Structure and genome release mechanism of Human Cardiovirus Saffold virus-3 (SAFV-3)

E. Mullapudi & P. Plevka

Laboratory of Structural Virology, Central European Institute of Technology (CEITEC), Masaryk University, Kamenice A/35, Brno, 62500, Czech Republic

233440@mail.muni.cz,

 

Saffold virus (SAFV) is the human Cardiovirus closely related to the Theiler murine encephalomyelitis virus (TMEV), of the family picornaviridae (1). It was reported that, SAFV might cause respiratory, gastrointestinal, and central nervous system infections (1,2). To date 11 genotypes of SAFV have been identified (1, 3). In the present study, the three-dimensional structure of SAFV-3 has been determined at 2.5-Å resolution.
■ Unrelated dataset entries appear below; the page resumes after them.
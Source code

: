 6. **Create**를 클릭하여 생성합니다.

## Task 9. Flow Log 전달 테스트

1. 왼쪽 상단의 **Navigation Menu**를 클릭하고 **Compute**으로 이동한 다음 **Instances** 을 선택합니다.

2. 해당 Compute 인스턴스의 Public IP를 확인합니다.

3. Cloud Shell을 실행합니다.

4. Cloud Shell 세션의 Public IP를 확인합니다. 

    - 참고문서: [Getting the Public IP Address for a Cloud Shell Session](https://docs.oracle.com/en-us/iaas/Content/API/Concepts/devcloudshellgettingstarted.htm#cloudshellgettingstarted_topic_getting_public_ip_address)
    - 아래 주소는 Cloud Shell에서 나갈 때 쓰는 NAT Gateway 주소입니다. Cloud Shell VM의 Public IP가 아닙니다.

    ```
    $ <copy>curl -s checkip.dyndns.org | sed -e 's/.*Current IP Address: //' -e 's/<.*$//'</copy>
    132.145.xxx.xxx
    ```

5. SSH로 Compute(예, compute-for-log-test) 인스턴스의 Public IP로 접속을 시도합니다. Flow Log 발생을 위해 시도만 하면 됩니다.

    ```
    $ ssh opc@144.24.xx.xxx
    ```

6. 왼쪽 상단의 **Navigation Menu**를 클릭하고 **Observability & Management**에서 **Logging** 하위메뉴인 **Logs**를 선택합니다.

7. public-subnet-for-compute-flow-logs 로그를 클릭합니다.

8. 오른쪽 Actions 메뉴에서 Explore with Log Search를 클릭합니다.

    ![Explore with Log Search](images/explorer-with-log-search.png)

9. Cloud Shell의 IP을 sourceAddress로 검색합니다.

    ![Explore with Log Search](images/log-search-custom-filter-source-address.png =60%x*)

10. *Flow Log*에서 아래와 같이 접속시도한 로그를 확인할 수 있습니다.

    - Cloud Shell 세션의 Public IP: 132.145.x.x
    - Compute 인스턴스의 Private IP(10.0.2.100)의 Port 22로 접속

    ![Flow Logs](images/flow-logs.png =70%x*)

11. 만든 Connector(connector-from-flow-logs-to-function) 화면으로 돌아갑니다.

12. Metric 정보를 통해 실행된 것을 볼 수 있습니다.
Although the architecture of the major capsid proteins VP1, VP2 and VP3 of SAFV-3 is similar to other cardioviruses, there are some differences on the surface loops. The presence of disulphide bond on the surface of VP3, surprisingly diminish the stability and infectivity of SAFV-3. Several capsid-binding and replication inhibitors of other picornaviruses fail to have any effect on SAFV-3. It was also shown that SAFV-3 dissociates in to pentameric subunits upon the genome release.

 

1.       Zoll J, et al. 2009. Saffold virus, a human Theiler's-like cardiovirus, is ubiquitous and causes infection early in life. PLoS Pathog. 5: e1000416.

2.       Ren L, et al. 2010. Saffold cardioviruses of 3 lineages in children with respiratory tract infections, Beijing, China. Emerg. Infect. Dis. 16: 11581161.

3.       Himeda T, Hosomi T, Okuwa T, Muraki Y, Ohara Y (2013) Saffold Virus Type 3 (SAFV-3) Persists in HeLa Cells. PLoS ONE 8(1): e53194.